| Your task |
Which lines of the entries contain the string "phối"? Please find them and copy them.

[Stored entries]
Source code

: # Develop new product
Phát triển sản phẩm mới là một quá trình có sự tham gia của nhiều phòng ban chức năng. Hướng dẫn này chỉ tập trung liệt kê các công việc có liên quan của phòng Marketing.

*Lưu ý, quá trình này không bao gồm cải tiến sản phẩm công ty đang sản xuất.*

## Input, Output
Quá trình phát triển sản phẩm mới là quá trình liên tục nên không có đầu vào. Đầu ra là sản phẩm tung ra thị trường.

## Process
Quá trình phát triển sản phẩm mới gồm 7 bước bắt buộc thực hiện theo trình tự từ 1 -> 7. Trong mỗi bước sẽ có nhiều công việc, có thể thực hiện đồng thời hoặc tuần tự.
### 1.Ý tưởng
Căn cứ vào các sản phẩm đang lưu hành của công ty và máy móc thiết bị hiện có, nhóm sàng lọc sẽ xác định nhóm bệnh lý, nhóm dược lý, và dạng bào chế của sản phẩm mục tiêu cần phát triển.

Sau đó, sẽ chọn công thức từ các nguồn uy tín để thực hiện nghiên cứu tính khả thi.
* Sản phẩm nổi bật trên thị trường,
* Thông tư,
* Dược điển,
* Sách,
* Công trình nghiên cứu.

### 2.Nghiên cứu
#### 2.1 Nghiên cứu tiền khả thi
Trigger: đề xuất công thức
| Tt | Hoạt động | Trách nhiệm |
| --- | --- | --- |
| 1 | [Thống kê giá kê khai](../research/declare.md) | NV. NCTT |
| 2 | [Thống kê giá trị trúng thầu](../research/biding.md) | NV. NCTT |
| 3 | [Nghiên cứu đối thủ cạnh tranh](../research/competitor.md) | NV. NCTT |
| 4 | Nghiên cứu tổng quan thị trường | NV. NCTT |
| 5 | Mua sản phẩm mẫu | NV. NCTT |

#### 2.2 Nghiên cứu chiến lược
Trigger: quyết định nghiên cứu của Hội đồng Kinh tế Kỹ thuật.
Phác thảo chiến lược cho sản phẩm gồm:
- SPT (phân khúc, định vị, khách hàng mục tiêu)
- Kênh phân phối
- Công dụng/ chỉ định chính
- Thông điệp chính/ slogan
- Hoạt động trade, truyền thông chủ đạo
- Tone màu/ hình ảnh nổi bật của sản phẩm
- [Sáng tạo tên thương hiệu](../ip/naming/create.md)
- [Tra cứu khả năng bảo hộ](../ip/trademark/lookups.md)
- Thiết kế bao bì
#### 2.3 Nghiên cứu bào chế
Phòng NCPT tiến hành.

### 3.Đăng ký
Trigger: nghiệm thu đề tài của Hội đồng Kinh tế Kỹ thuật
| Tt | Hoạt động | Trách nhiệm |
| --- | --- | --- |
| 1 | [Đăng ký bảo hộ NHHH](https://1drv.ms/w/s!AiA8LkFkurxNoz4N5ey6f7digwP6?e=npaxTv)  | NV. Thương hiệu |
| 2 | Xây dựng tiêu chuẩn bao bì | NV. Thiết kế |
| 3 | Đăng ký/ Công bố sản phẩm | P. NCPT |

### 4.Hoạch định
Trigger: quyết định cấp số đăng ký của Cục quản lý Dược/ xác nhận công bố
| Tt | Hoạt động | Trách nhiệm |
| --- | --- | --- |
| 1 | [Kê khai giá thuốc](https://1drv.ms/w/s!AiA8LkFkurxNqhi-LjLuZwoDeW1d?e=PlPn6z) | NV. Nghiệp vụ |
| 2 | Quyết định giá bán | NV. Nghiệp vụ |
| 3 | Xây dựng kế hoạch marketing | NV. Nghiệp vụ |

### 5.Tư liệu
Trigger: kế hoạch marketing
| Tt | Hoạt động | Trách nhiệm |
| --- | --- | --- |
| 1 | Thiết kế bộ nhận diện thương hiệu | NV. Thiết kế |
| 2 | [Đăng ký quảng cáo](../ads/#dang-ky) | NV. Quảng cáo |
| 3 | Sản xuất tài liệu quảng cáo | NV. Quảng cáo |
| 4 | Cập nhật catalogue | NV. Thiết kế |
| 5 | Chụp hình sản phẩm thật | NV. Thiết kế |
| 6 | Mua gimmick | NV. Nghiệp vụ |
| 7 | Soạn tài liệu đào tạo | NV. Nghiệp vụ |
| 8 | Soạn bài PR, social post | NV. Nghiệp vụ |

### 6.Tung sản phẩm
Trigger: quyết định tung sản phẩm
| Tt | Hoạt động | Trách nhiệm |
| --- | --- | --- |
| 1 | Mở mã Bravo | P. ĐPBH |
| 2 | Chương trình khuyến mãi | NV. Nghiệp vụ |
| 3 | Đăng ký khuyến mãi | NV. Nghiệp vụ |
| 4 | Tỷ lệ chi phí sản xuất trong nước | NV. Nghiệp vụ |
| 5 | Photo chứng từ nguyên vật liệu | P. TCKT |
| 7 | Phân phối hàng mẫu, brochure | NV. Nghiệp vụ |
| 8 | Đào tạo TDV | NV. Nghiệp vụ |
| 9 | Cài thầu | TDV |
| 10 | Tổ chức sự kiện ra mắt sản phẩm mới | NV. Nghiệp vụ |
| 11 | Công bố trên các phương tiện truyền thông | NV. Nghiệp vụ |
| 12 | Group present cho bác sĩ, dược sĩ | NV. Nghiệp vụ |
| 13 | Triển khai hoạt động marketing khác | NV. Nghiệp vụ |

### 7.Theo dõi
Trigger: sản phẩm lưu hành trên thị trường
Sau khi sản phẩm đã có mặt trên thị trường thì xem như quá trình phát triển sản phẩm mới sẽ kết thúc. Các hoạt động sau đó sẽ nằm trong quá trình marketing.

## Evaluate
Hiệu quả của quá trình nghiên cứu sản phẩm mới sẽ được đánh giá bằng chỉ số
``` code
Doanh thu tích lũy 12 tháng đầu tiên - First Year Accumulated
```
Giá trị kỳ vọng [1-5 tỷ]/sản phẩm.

| The completed task |
- Kênh phân phối
| 7 | Phân phối hàng mẫu, brochure | NV. Nghiệp vụ |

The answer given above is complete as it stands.